Hasan Padamsee, chief technology officer and head of the Technical Division, is now also the recipient of the American Physical Society’s Robert R. Wilson Prize. The 2015 award, which will be presented at the IPAC 2015 meeting in May, recognizes his outstanding achievement in the physics of particle accelerators.
Specifically, the citation acknowledges his “leadership and pioneering world-renowned research in superconducting radio-frequency physics, materials science and technology, which contributed to remarkable advances in the capability of particle accelerators.”
That’s no modest wording, and Padamsee is honored to accept it.
“The people who have gotten this award in the past are people who have done wonderful things. I feel humbled to be in their company,” Padamsee said.
Sergei Nagaitsev, who chaired the selection committee, says the award is well-deserved.
“The main criteria we were looking for were a high impact in both particle and accelerator physics and unquestionable respect in both communities,” said Nagaitsev, head of Fermilab’s Accelerator Division and chief accelerator officer.

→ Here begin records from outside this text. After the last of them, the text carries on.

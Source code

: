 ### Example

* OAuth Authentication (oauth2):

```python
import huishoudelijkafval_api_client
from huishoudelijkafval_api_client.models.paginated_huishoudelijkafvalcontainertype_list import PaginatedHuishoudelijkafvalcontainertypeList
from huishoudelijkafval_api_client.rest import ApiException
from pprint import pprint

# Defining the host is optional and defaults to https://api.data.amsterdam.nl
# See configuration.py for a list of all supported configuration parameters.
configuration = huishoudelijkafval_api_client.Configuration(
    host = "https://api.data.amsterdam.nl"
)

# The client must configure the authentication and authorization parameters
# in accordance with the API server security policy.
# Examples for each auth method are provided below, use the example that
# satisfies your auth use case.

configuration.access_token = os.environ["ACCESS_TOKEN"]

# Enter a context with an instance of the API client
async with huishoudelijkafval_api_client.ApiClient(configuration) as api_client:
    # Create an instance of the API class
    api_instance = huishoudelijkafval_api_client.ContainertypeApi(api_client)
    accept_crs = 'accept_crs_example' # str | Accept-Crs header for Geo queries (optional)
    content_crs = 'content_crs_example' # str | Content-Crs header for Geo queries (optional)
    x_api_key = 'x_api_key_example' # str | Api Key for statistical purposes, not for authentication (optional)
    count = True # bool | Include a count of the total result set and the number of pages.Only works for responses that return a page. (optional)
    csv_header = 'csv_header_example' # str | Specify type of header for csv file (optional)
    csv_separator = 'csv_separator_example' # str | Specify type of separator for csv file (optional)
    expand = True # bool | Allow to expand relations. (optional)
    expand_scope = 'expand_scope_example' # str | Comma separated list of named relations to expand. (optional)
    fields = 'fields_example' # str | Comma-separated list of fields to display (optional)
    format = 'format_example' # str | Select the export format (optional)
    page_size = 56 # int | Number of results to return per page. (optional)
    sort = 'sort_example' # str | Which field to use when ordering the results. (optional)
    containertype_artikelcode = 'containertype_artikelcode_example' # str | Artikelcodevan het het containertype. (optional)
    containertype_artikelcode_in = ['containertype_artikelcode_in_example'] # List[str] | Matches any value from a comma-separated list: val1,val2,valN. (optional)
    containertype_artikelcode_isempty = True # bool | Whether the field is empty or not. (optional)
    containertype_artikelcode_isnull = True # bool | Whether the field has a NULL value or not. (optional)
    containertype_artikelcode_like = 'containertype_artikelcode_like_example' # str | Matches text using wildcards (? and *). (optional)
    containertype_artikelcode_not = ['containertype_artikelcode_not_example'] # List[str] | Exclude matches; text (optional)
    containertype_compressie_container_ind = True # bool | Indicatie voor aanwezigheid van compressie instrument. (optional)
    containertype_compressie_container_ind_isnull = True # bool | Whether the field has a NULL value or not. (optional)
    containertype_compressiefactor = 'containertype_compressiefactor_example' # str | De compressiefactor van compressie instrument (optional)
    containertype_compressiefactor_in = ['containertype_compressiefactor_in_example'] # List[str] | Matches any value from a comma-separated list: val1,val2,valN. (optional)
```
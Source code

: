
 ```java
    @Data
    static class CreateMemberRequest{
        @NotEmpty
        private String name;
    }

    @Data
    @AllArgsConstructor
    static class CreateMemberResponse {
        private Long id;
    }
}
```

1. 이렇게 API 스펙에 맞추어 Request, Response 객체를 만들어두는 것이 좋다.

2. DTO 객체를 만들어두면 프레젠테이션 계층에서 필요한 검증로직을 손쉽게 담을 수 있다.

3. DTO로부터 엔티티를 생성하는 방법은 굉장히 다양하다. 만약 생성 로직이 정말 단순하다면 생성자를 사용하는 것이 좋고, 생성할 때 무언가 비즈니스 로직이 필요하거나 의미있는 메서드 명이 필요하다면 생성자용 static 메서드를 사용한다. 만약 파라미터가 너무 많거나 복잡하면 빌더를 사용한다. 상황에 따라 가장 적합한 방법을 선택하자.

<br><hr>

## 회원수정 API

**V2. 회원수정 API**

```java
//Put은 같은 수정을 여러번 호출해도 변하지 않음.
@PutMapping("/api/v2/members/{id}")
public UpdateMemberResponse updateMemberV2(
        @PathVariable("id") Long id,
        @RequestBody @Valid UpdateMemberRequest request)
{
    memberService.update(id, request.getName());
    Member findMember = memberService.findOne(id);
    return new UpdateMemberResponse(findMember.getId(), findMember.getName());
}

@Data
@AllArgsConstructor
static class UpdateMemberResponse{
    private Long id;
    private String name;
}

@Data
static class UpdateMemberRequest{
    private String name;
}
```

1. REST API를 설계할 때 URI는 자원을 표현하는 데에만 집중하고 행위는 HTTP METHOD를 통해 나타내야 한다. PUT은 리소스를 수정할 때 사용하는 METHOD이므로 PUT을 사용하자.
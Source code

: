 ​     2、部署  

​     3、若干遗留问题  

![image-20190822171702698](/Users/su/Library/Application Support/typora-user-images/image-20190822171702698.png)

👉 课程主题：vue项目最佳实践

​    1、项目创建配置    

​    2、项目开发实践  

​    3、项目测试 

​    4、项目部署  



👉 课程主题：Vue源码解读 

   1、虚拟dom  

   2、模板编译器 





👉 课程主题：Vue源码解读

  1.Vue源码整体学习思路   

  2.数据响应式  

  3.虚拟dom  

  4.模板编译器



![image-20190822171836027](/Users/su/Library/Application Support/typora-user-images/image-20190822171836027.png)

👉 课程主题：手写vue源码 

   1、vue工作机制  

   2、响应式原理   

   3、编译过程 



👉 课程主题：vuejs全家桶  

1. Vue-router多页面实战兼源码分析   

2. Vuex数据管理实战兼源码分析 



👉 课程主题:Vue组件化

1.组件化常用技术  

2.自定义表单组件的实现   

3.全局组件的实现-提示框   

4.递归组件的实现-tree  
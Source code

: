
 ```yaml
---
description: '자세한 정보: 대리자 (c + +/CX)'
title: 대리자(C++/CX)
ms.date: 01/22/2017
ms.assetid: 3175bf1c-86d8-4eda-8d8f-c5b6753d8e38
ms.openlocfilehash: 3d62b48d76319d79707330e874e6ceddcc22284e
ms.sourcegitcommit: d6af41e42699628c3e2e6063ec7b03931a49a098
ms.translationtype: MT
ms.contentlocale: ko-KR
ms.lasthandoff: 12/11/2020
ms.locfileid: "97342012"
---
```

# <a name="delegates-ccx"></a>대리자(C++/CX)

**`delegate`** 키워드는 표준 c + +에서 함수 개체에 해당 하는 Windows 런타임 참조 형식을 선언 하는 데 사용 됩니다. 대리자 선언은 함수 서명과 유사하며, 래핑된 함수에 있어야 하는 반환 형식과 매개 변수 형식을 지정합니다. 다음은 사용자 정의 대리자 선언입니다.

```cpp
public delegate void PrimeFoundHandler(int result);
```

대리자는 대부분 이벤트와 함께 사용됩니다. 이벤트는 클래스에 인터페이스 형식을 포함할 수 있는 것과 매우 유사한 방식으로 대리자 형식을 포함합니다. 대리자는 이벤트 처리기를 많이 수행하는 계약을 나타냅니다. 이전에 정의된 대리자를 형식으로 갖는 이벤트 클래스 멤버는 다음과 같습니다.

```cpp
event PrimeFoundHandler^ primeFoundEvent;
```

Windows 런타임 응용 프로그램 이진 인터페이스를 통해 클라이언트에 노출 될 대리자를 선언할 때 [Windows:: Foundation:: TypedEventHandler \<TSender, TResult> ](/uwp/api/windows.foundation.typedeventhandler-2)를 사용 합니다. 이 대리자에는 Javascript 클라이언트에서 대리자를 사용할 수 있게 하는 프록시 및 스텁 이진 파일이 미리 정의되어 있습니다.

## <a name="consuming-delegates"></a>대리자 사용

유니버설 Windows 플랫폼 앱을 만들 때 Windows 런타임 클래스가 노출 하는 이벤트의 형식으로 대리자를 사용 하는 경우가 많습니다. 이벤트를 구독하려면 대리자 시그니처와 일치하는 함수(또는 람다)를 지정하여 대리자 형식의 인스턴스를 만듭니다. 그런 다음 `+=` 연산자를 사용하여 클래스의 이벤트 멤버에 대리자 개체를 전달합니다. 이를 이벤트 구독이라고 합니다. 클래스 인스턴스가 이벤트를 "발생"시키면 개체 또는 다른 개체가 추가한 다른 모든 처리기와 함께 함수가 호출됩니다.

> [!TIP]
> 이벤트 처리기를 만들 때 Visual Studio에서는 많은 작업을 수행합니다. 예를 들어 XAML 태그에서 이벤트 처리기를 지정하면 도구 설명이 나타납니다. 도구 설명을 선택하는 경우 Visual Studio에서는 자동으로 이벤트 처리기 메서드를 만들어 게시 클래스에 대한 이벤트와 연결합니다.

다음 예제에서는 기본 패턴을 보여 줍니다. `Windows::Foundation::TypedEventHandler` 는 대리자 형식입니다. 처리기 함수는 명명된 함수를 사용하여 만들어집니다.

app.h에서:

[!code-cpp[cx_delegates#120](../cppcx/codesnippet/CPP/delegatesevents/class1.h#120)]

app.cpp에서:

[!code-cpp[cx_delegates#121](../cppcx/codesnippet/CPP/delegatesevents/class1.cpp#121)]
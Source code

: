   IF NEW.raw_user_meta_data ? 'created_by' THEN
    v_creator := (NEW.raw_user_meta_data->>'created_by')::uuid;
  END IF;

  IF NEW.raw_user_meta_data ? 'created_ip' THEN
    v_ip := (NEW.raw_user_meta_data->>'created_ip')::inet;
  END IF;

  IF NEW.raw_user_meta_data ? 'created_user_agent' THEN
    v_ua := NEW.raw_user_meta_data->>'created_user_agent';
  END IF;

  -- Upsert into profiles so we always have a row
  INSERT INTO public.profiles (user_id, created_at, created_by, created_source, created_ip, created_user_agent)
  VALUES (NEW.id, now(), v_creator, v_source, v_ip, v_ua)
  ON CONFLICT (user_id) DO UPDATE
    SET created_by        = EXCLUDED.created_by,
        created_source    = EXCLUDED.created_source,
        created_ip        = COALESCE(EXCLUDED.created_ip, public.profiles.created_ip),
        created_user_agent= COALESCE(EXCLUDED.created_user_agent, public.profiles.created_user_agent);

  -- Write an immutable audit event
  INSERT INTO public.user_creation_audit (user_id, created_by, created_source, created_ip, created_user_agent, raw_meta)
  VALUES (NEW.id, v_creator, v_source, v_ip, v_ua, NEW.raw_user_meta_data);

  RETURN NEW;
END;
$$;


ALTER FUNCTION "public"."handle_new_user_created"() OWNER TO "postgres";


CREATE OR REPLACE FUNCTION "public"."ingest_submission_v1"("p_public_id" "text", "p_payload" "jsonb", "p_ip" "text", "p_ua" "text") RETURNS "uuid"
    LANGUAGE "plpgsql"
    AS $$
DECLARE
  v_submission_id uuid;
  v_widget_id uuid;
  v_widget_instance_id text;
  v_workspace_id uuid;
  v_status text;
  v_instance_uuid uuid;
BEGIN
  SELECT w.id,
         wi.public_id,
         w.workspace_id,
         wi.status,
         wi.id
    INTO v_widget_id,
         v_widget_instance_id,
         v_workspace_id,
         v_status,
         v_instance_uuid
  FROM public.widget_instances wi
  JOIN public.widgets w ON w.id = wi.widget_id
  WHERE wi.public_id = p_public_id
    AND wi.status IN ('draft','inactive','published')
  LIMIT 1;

Padamsee came to Fermilab in June from Cornell University, where he contributed 40 years of research to the field of superconducting radio-frequency cavities. There, he initiated the 1990 organization of TESLA (TeV Energy Superconducting Linear Accelerator), a scientific community commissioned to study the application of SRF cavities to linear colliders. Many of his doctoral students have also made key contributions of their own within SRF fields.
Notably, Padamsee accomplished a solution to “breakdown,” when superconducting cavities spontaneously become normal conductors above an RF magnetic field threshold. Minute imperfections such as inclusions on the RF surface, he realized, carry RF current by induction and heat up, warming the surrounding surface to the superconducting critical temperature at a limiting field. Although such defects can be reduced, they can’t be completely eliminated — especially on a large scale. Instead, he proposed increasing the bulk material’s thermal conductivity to carry away heat effectively and prevent thermal breakdown. His solution has led to significant improvements in the quality of niobium and performance of SRF cavities.
“Without his contributions, SRF technology would not be ready today for the most modern accelerators that are under construction and development,” Nagaitsev said.
As head of the Technical Division, Padamsee anticipates great advances in SRF technology at Fermilab.
“Fermilab is in a strong position,” he said. “Having built up a powerful infrastructure, we can now build SRF-based accelerators. At the same time we have gathered a lot of intellectual muscle to push the field even further towards its ultimate limits.”